America's irritation with some of its European allies - Tony Blair's UK being the noticeable exception - is understandable. In the current fiscal year, the US will spend an additional $50 billion on defense, raising its overall defense bill to $379 billion, more than 3% of GDP. This sum is, in fact, low by post-WWII standards. At the time of the Gulf War of 1991, US defense spending was 4.8% of GDP; it was far higher in the 1950s and 1960s.

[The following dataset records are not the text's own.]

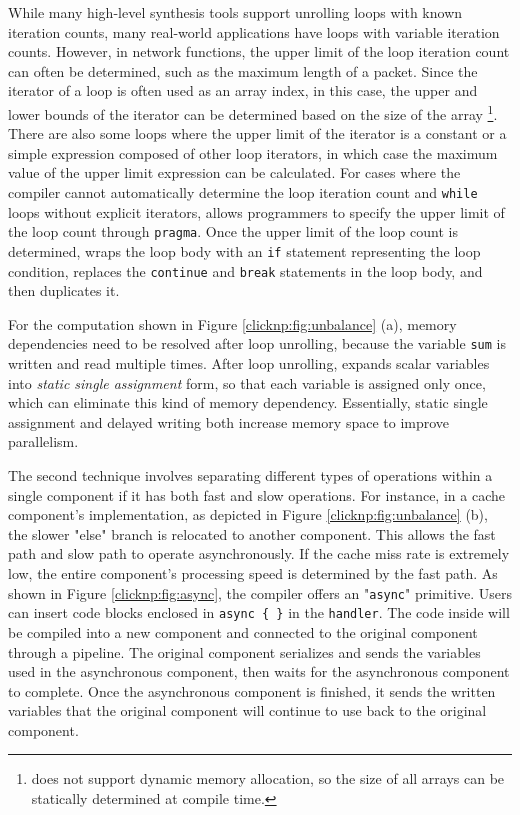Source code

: While many high-level synthesis tools support unrolling loops with known iteration counts, many real-world applications have loops with variable iteration counts.
However, in network functions, the upper limit of the loop iteration count can often be determined, such as the maximum length of a packet.
Since the iterator of a loop is often used as an array index, in this case, the upper and lower bounds of the iterator can be determined based on the size of the array \footnote{\name{} does not support dynamic memory allocation, so the size of all arrays can be statically determined at compile time.}.
There are also some loops where the upper limit of the iterator is a constant or a simple expression composed of other loop iterators, in which case the maximum value of the upper limit expression can be calculated.
For cases where the compiler cannot automatically determine the loop iteration count and \texttt{while} loops without explicit iterators, \name allows programmers to specify the upper limit of the loop count through \texttt{pragma}.
Once the upper limit of the loop count is determined, \name wraps the loop body with an \texttt{if} statement representing the loop condition, replaces the \texttt{continue} and \texttt{break} statements in the loop body, and then duplicates it.

For the computation shown in Figure \ref {clicknp:fig:unbalance} (a), memory dependencies need to be resolved after loop unrolling, because the variable \texttt{sum} is written and read multiple times. After loop unrolling, \name expands scalar variables into \emph{static single assignment} form, so that each variable is assigned only once, which can eliminate this kind of memory dependency. Essentially, static single assignment and delayed writing both increase memory space to improve parallelism.

The second technique involves separating different types of operations within a single component if it has both fast and slow operations. For instance, in a cache component's implementation, as depicted in Figure \ref {clicknp:fig:unbalance} (b), the slower "else" branch is relocated to another component. This allows the fast path and slow path to operate asynchronously. If the cache miss rate is extremely low, the entire component's processing speed is determined by the fast path. As shown in Figure \ref{clicknp:fig:async}, the \name compiler offers an "\texttt{async}" primitive. Users can insert code blocks enclosed in \texttt{async \{ \}} in the \texttt{handler}. The code inside will be compiled into a new component and connected to the original component through a pipeline. The original component serializes and sends the variables used in the asynchronous component, then waits for the asynchronous component to complete. Once the asynchronous component is finished, it sends the written variables that the original component will continue to use back to the original component.

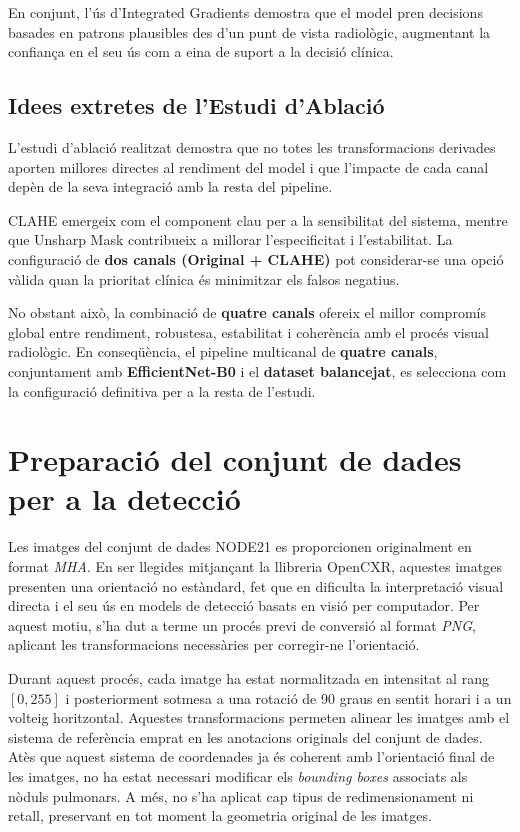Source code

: \documentclass[12pt,a4paper]{article}
\begin{document}
En conjunt, l’ús d’Integrated Gradients demostra que el model pren decisions basades en
patrons plausibles des d’un punt de vista radiològic, augmentant la confiança en el seu
ús com a eina de suport a la decisió clínica.


\subsection{Idees extretes de l’Estudi d’Ablació}

L’estudi d’ablació realitzat demostra que no totes les transformacions derivades aporten
millores directes al rendiment del model i que l’impacte de cada canal depèn de la seva
integració amb la resta del pipeline.

CLAHE emergeix com el component clau per a la sensibilitat del sistema, mentre que Unsharp
Mask contribueix a millorar l’especificitat i l’estabilitat. La configuració de
\textbf{dos canals (Original + CLAHE)} pot considerar-se una opció vàlida quan la
prioritat clínica és minimitzar els falsos negatius.

No obstant això, la combinació de \textbf{quatre canals} ofereix el millor compromís global
entre rendiment, robustesa, estabilitat i coherència amb el procés visual radiològic.
En conseqüència, el pipeline multicanal de \textbf{quatre canals}, conjuntament amb
\textbf{EfficientNet-B0} i el \textbf{dataset balancejat}, es selecciona com la
configuració definitiva per a la resta de l’estudi.




\section{Preparació del conjunt de dades per a la detecció}

Les imatges del conjunt de dades NODE21 es proporcionen originalment en format \textit{MHA}. En ser llegides mitjançant la llibreria OpenCXR, aquestes imatges presenten una orientació no estàndard, fet que en dificulta la interpretació visual directa i el seu ús en models de detecció basats en visió per computador. Per aquest motiu, s’ha dut a terme un procés previ de conversió al format \textit{PNG}, aplicant les transformacions necessàries per corregir-ne l’orientació.

Durant aquest procés, cada imatge ha estat normalitzada en intensitat al rang \([0,255]\) i posteriorment sotmesa a una rotació de 90 graus en sentit horari i a un volteig horitzontal. Aquestes transformacions permeten alinear les imatges amb el sistema de referència emprat en les anotacions originals del conjunt de dades. Atès que aquest sistema de coordenades ja és coherent amb l’orientació final de les imatges, no ha estat necessari modificar els \textit{bounding boxes} associats als nòduls pulmonars. A més, no s’ha aplicat cap tipus de redimensionament ni retall, preservant en tot moment la geometria original de les imatges.
\end{document}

Europe's commitment to defense tells another story. Defense spending is 1.6% of GDP in Germany, 2% in Italy, and 1.5% in Spain; only France and the UK reach 3%. But confining discussion about defense commitment to the percent of GDP spent on the military is insufficient because there are economies of scale in defense spending. So one would expect that smaller countries will spend proportionally more on defense than larger ones. Instead, today America alone spends more than most of its NATO allies combined, and defense spending in the US is likely to increase even more in the years to come.
Security and global influence are not the only benefits that come through military expenditure. About 10-15% of US military spending finances basic research and thus provides a powerful boost to America's high-tech research and development. The internet, based on thinking and spending made in the 1940's, and the silicon chip, developed in the 1970's, are both products of research funded by the Pentagon.